Based on trailing twelve-month data, ALB shows a free cash flow per share of $4.90 and a ROIC of 2.2%, key inputs for stock valuation using the DCF method. The P/FCF ratio of 34.8x and FCF yield of 2.87% are important context metrics when evaluating ALB's stock valuation relative to peers.

Frequently Asked Questions

What is the intrinsic value of ALB?

Albemarle Corporation currently generates $4.90 in free cash flow per share. At the current price of $170.42, a DCF model would discount these cash flows at an appropriate WACC and apply a terminal growth rate to arrive at an intrinsic value. The result depends heavily on your growth and discount rate assumptions — a 1% change in WACC typically shifts the fair value estimate by 10-15%. In MiniValuator the model uses a single discount rate that you can edit directly, 10% by default, rather than a computed WACC.

Is ALB undervalued?

ALB trades at a P/FCF ratio of 34.8x with a free cash flow yield of 2.87%. This P/FCF is in a moderate range. However, whether ALB is truly undervalued requires comparing the DCF intrinsic value to the current market price and evaluating whether the margin of safety is sufficient for your risk tolerance.

How do I value ALB stock using DCF?

To perform a DCF valuation on Albemarle Corporation: (1) Start with the trailing free cash flow per share ($4.90) as the base, (2) project future FCF growth over 5-10 years based on Chemicals - Specialty industry trends and company fundamentals, (3) apply a discount rate (WACC) reflecting ALB's risk profile — with a debt-to-equity of 0.19x, capital structure is an important factor, and (4) add a terminal value for cash flows beyond the projection period.

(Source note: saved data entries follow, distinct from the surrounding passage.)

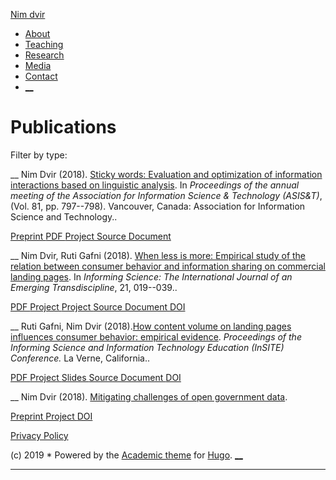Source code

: [Nim dvir][0]

* [About
][1]
* [Teaching
][2]
* [Research
][3]
* [Media
][4]
* [Contact
][5]
* [__][6]

# Publications

Filter by type:

__
Nim Dvir
(2018).
[Sticky words: Evaluation and optimization of information interactions based on linguistic analysis][7].
In _Proceedings of the annual meeting of the Association for Information Science & Technology (ASIS&T)_, (Vol. 81, pp. 797--798). Vancouver, Canada: Association for Information Science and Technology..

[Preprint
][8]
[PDF
][9]
[Project
][10]
[Source Document
][11]

__
Nim Dvir, Ruti Gafni
(2018).
[When less is more: Empirical study of the relation between consumer behavior and information sharing on commercial landing pages][12].
In _Informing Science: The International Journal of an Emerging Transdiscipline_, 21, 019--039..

[PDF
][13]
[Project
][14]
[Project
][15]
[Source Document
][16]
[DOI
][17]

__
Ruti Gafni, Nim Dvir (2018).[How content volume on landing pages influences consumer ‎‎behavior: empirical evidence][18]. _Proceedings of the Informing Science and Information Technology Education (InSITE) Conference._ La Verne, California..

[PDF
][19]
[Project
][14]
[Slides
][20]
[Source Document
][21]
[DOI
][22]

__
Nim Dvir
(2018).
[Mitigating challenges of open government data][23].

[Preprint
][24]
[Project
][15]
[DOI
][25]

[Privacy Policy][26]

(c) 2019 \* 
Powered by the
[Academic theme][27] for
[Hugo][28].
[__][6]

[0]: https://www.albany.edu/~nd115232/public/
[1]: https://www.albany.edu/~nd115232/public/#about
[2]: https://www.albany.edu/~nd115232/public/#teaching
[3]: https://www.albany.edu/~nd115232/public/#publications_selected%20%281%29
[4]: https://www.albany.edu/~nd115232/public/#media
[5]: https://www.albany.edu/~nd115232/public/#contact
[6]: https://www.albany.edu/~nd115232/public/publication/#
[7]: https://www.albany.edu/~nd115232/public/publication/sticky_asist/
[8]: http://arxiv.org/pdf/1512.04133v1
[9]: https://www.albany.edu/~nd115232/public/publication/sticky_asist/sticky_asist.pdf
[10]: https://www.albany.edu/~nd115232/public/project/sticky/
[11]: https://www.asist.org/wp-content/uploads/2018/12/Final-81st-Annual-Meeting-Proceedings.pdf#page=821
[12]: https://www.albany.edu/~nd115232/public/publication/less-isi/
[13]: https://www.albany.edu/~nd115232/public/publication/less-isi/less-isi.pdf
[14]: https://www.albany.edu/~nd115232/public/project/less/
[15]: https://www.albany.edu/~nd115232/public/project/content/
[16]: https://www.informingscience.org/Publications/4015
[17]: https://doi.org/10.28945/4015
[18]: https://www.albany.edu/~nd115232/public/publication/less-insite/
[19]: https://www.albany.edu/~nd115232/public/publication/less-insite/less-insite.pdf
[20]: https://speakerdeck.com/ndvir/less-is-more-an-empirical-investigation-of-the-relationship-between-amount-of-digital-content-and-user-engagement
[21]: https://www.informingscience.org/Publications/4016
[22]: https://doi.org/10.28945/4016
[23]: https://www.albany.edu/~nd115232/public/publication/open-data/
[24]: https://www.preprints.org/manuscript/201712.0182/v4
[25]: https://doi.org/10.20944/preprints201712.0182.v4
[26]: https://www.albany.edu/~nd115232/public/privacy/
[27]: https://sourcethemes.com/academic/
[28]: https://gohugo.io/

----

<!--stackedit_data:
eyJoaXN0b3J5IjpbLTIxMDgwMDg2ODYsNTc0MDM5MzY4XX0=
-->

What is DCF valuation and how does it apply to ALB?

DCF (Discounted Cash Flow) estimates what a company is worth today based on its future cash generation. For Albemarle Corporation, this means projecting how much free cash flow the company will produce over the next 5-10 years, shaped by Chemicals - Specialty trends, then discounting those amounts to today's dollars. ALB's ROIC of 2.2% suggests the company may face challenges generating returns above its cost of capital.

How does WACC affect ALB stock valuation?

WACC (Weighted Average Cost of Capital) is the discount rate in a DCF model — it reflects the minimum return investors require. For ALB, with a debt-to-equity ratio of 0.19x, the capital structure directly influences WACC. A 1% increase in WACC typically reduces the intrinsic value by 10-15%. At an EV/EBITDA of 35.5x, the market's implied discount rate can be reverse-engineered for comparison. In MiniValuator you set this discount rate yourself as a single editable number, 10% by default, instead of computing a formal WACC.

Learn More

DCF and P/E value ALB with different methods and assumptions, so the two conclusions can differ. Compare the P/E fair value.

Price as of 2026-06-12. Financial data from Financial Modeling Prep (trailing twelve months) · Valuation methodology by Charlie Wang.

This is an estimate, not investment advice.